Kastner, Erich
Tageslauf eines ungefähr Achtjährigen
Auch vor fünfzig Jahren hatte der Tag nur vierundzwanzig Stunden, und zehn davon mußte ich schlafen. Die restliche Zeit war ausgefüllt wie der Terminkalender eines Generaldirektors. Ich lief in die Tieckstraße und lernte. Ich ging in die Alaunstraße und turnte. Ich saß in der Küche und machte meine Schularbeiten, wobei ich achtgab, daß die Kartoffeln nicht überkochten. Ich aß mittags mit meiner Mutter, abends mit beiden Eltern und mußte lernen, die Gabel in die linke und das Messer in die rechte Hand zu nehmen. Das hatte seine Schwierigkeiten, denn ich war und bin ein Linkshänder.
Ich holte ein und mußte lange warten, bis ich an die Reihe kam, weil ich ein kleiner Junge war und mich nicht vordrängte. Ich begleitete die Mama in die Stadt und mußte neben ihr an vielen Schaufenstern stehenbleiben, deren Auslagen mich ganz und gar nicht interessierten. Ich spielte mit Försters Fritz und Großhennigs Erna in diesem oder jenem Hinterhof. Ich spielte mit ihnen und Kießlings Gustav am Rande des Hellers, zwischen Kiefern, Sand und Heidekraut, Räuber und Gendarm oder Trapper und Indianer. Ich unterstützte, am Bischofsplatz, die Königsbrücker Bande gegen die gefürchtete Hechtbande, eine Horde kampflustiger Flegel aus der Hechtstraße. Und ich las. Und las. Und las.
Erwachsene brächten so viel nicht zustande. Während ich an einem Buche schreibe, find ich keine Zeit, Bücher zu lesen. Versuch ich es trotzdem, kommt der Schlaf zu kurz.
Schlaf ich mich aber aus, so verspäte ich mich bei der Verabredung im Hotel ›Vier Jahreszeiten‹. Dadurch gerät der übrige Tagesplan ins Rutschen. Die Sekretärin muß eine halbe Stunde warten, bis ich endlich in meinem Stammcafe anlange, um dringende Briefe zu diktieren.
Und wenn ich das, oder wenigstens die Hälfte, erledigt habe, verspät ich mich im Kino. Oder ich gehe gar nicht erst hin. Die Zeit und ich kommen miteinander nicht mehr zurecht. Sie ist zu knapp und zu kurz geworden, wie eine Bettdecke, die beim Waschen eingelaufen ist.

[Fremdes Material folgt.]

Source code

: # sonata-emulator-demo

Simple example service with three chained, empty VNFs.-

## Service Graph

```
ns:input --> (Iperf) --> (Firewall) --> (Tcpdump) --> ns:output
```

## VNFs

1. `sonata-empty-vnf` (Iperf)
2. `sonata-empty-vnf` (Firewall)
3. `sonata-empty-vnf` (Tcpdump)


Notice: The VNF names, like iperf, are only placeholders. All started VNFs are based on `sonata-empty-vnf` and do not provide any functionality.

Kinder bringen viel mehr zuwege. Und ganz nebenbei wachsen sie auch noch! Manche schießen wie die Spargel in die Höhe. Das tat ich allerdings nicht. Meine Leistungen im Lernen, Lesen, Turnen, Einkaufen und Kartoffelschälen übertrafen meine Fähigkeiten im Wachsen bei weitem. Als ich, zum vorläufig letzten Mal, an der Meßlatte stand, sagte der Sanitätsfeldwebel zu dem Sanitätsgefreiten, der das Maß in meinem Wehrpaß eintrug: »1,68 m!« Das ist kaum der Rede wert. Aber auch Cäsar, Napoleon und Goethe waren klein. Und Adolf Menzel, der große Maler und Zeichner, war noch viel kleiner! Wenn er saß, glaubte man, er stehe. Und wenn er vom Stuhl aufstand, dachte man, er setze sich. Unter den großen Männern gibt es viele kleine Leute, man muß nicht verzweifeln.

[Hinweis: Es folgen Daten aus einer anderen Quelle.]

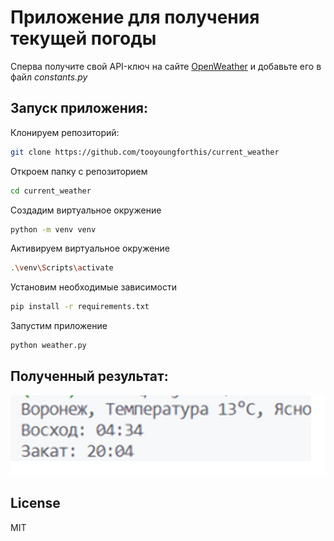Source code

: # Приложение для получения текущей погоды

Сперва получите свой API-ключ на сайте [OpenWeather](https://openweathermap.org/)
и добавьте его в файл *constants.py*

## Запуск приложения:

Клонируем репозиторий:
```bash
git clone https://github.com/tooyoungforthis/current_weather
```

Откроем папку с репозиторием
```bash
cd current_weather
```

Создадим виртуальное окружение
```bash
python -m venv venv
```

Активируем виртуальное окружение
```bash
.\venv\Scripts\activate
```

Установим необходимые зависимости
```bash
pip install -r requirements.txt
```

Запустим приложение
```bash
python weather.py
```

## Полученный результат:
![](result.png)

## License
MIT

Ich ging sehr gern zur Schule und habe, in meiner gesamten Schulzeit, keinen Tag gefehlt. Es grenzte an Rekordhascherei. Ich marschierte morgens mit dem Ranzen los, ob ich gesund oder stockheiser war, ob mir die Mandeln wehtaten oder die Zähne, ob ich Bauchschmerzen hatte oder einen Furunkel auf der Sitzfläche. Ich wollte lernen und nicht einen Tag versäumen. Bedenklichere Krankheiten verlegte ich in die Ferien. Ein einziges Mal hätte ich beinahe kapituliert.

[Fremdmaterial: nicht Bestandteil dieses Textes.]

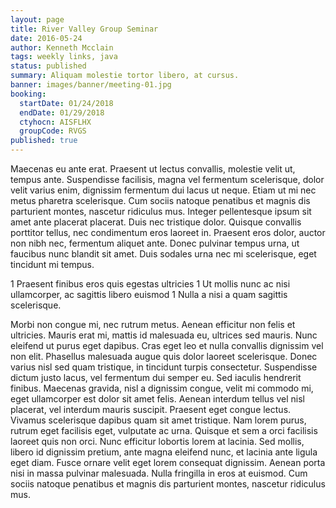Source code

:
 ```yaml
---
layout: page
title: River Valley Group Seminar
date: 2016-05-24
author: Kenneth Mcclain
tags: weekly links, java
status: published
summary: Aliquam molestie tortor libero, at cursus.
banner: images/banner/meeting-01.jpg
booking:
  startDate: 01/24/2018
  endDate: 01/29/2018
  ctyhocn: AISFLHX
  groupCode: RVGS
published: true
---
```

Maecenas eu ante erat. Praesent ut lectus convallis, molestie velit ut, tempus ante. Suspendisse facilisis, magna vel fermentum scelerisque, dolor velit varius enim, dignissim fermentum dui lacus ut neque. Etiam ut mi nec metus pharetra scelerisque. Cum sociis natoque penatibus et magnis dis parturient montes, nascetur ridiculus mus. Integer pellentesque ipsum sit amet ante placerat placerat. Duis nec tristique dolor. Quisque convallis porttitor tellus, nec condimentum eros laoreet in. Praesent eros dolor, auctor non nibh nec, fermentum aliquet ante. Donec pulvinar tempus urna, ut faucibus nunc blandit sit amet. Duis sodales urna nec mi scelerisque, eget tincidunt mi tempus.

1 Praesent finibus eros quis egestas ultricies
1 Ut mollis nunc ac nisi ullamcorper, ac sagittis libero euismod
1 Nulla a nisi a quam sagittis scelerisque.

Morbi non congue mi, nec rutrum metus. Aenean efficitur non felis et ultricies. Mauris erat mi, mattis id malesuada eu, ultrices sed mauris. Nunc eleifend ut purus eget dapibus. Cras eget leo et nulla convallis dignissim vel non elit. Phasellus malesuada augue quis dolor laoreet scelerisque. Donec varius nisl sed quam tristique, in tincidunt turpis consectetur. Suspendisse dictum justo lacus, vel fermentum dui semper eu. Sed iaculis hendrerit finibus.
Maecenas gravida, nisl a dignissim congue, velit mi commodo mi, eget ullamcorper est dolor sit amet felis. Aenean interdum tellus vel nisl placerat, vel interdum mauris suscipit. Praesent eget congue lectus. Vivamus scelerisque dapibus quam sit amet tristique. Nam lorem purus, rutrum eget facilisis eget, vulputate ac urna. Quisque et sem a orci facilisis laoreet quis non orci. Nunc efficitur lobortis lorem at lacinia. Sed mollis, libero id dignissim pretium, ante magna eleifend nunc, et lacinia ante ligula eget diam. Fusce ornare velit eget lorem consequat dignissim. Aenean porta nisi in massa pulvinar malesuada. Nulla fringilla in eros at euismod. Cum sociis natoque penatibus et magnis dis parturient montes, nascetur ridiculus mus.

Daran war ein Unfall schuld, und der kam so zustande: Ich war, an einem Sonnabend, im Turnverein gewesen, hatte auf dem Heimweg bei der klitzekleinen Frau Stamnitz ein paar Sonntagsblumen besorgt und hörte, als ich den Hausflur betrat, wie ein paar Stockwerke höher die Treppen mit der Wurzelbürste gescheuert wurden. Da ich wußte, daß meine Mutter, laut Hausordnung, am Scheuern war, sprang ich, drei Stufen auf einmal nehmend, treppauf, rief laut und fröhlich: »Mama!«, rutschte aus und fiel, noch im Rufen und deshalb mit offnem Mund, aufs Kinn.
Die Treppenstufen waren aus Granit. Meine Zunge nicht.
Es war eine gräßliche Geschichte. Ich hatte mir die Zungenränder durchgebissen. Näheres konnte Sanitätsrat Zimmermann, der freundliche Hausarzt mit dem Knebelbart, zunächst nicht sagen, denn die Zunge war dick geschwollen und füllte die Mundhöhle wie ein Kloß.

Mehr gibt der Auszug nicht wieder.